U.S. workers urged to leave Saudi Arabia

YANBU, Saudi Arabia – The U.S. ambassador traveled to this Saudi oil-industry city Monday with a simple message for the gathered Americans: Go home. We cannot protect you.

Huddled in a meeting room in a Holiday Inn still pocked with bullet holes after the latest in a string of attacks on Westerners killed two Americans and four others, many said they would heed his words.

The first to go were among the 90 foreign employees of ABB Lummus Global Inc., a Houston-based oil contractor whose offices were attacked Saturday by four gunmen trying to encourage Saudis to join the resistance against the U.S. occupation of Iraq.

The first ABB employees – all Europeans – boarded a van for the Yanbu airport Monday night.

“Money is money, but it’s not worth your life,” said Armando Rosiglioni, 63, of Venice, Italy, who arrived in Yanbu 10 days ago on a three-month contract. “I don’t want to take a stupid risk.”

He said a charter flight would take the employees to the Red Sea port of Jiddah, where they were to take commercial flights to their destinations today.

People who attended the meeting said Ambassador James Oberwetter spoke bluntly. His message was, “It is time for us to pack our bags and go home. … We cannot protect you here,” said a teacher at a local American school.

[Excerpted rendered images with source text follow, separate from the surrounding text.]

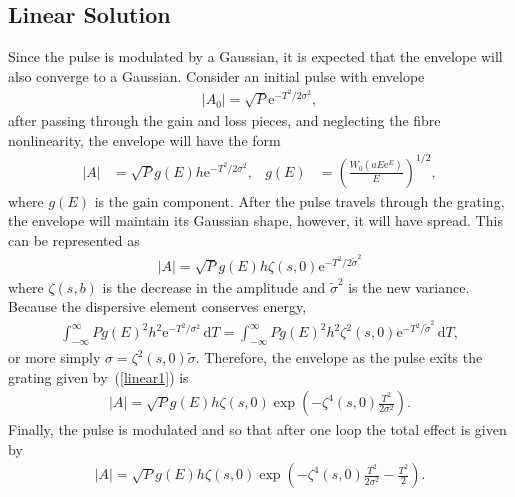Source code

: \documentclass[12pt]{article}
\providecommand{\df}{\textrm{d}}
\begin{document}
\subsection{Linear Solution}
Since the pulse is modulated by a Gaussian, it is expected that the envelope will also converge 
to a Gaussian.  Consider an initial pulse with envelope
\begin{align*}
	|A_0| = \sqrt{P} \textrm{e}^{-T^2 / 2 \sigma^2},
\end{align*}
after passing through the gain and loss pieces, and neglecting the fibre nonlinearity, the envelope 
will have the form
\begin{align*}
	|A| &= \sqrt{P} g(E) h \textrm{e}^{-T^2 / 2 \sigma^2},&
	g(E) &= \left( \frac{W_0(a E \textrm{e}^E)}{E} \right)^{1/2},
\end{align*}
where $g(E)$ is the gain component. After the pulse travels through the grating, the envelope will 
maintain its Gaussian shape, however, it will have spread. This can be represented as
\begin{align}
\label{linear1}
	|A| = \sqrt{P} g(E) h \zeta(s, 0) \textrm{e}^{-T^2 / 2 \tilde{\sigma}^2}
\end{align}
where $\zeta(s, b)$ is the decrease in the amplitude and $\widetilde{\sigma}^2$ is the new variance. 
Because the dispersive element conserves energy,
\begin{align*}
	\int_{-\infty}^{\infty} P g(E)^2 h^2 \textrm{e}^{-T^2 / \sigma^2} \, \df T = 
	\int_{-\infty}^{\infty} P g(E)^2 h^2 \zeta^2(s, 0) \textrm{e}^{-T^2 / \widetilde{\sigma}^2} \, \df T,
\end{align*}
or more simply $\sigma = \zeta^2(s, 0) \widetilde{\sigma}$.
Therefore, the envelope as the pulse exits the grating given by~(\ref{linear1}) is
\begin{align*}
	|A| = \sqrt{P} g(E) h \zeta(s, 0) \exp \left( -\zeta^4(s, 0) \frac{T^2}{2 \sigma^2} \right).
\end{align*}
Finally, the pulse is modulated and so that after one loop the total effect is given by
\begin{align}
\label{linear2}
	|A| = \sqrt{P} g(E) h \zeta(s, 0) \exp \left( -\zeta^4(s, 0) \frac{T^2}{2 \sigma^2} - \frac{T^2}{2} \right).
\end{align}
\end{document}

A colleague nodded in agreement.

“I’m very, very frightened,” the teacher said. “We still don’t know whether we are going to stay or not, but I think it’s really time for us to leave.”

Saudi Arabia’s interior minister said early today that al-Qaida was likely responsible for the attack.

The violence began Saturday when four men sprayed ABB’s offices with gunfire, then tied the body of one victim to the bumper of a car and headed for the Ibn Hayyan Secondary Boys School. Shaken Saudi schoolchildren recounted how the attackers summoned them with gunfire to watch the body being dragged.

Those killed were Americans Stephen LaGuardia, 62, and Philip Coplen, 53; Britons Michael Hardy, 57, and Michael McGillen, 52; and Australian Anthony Mason, 57, ABB said.

The attack ended with gunbattles as police gave chase. All four attackers – who police said were Saudi brothers – were killed.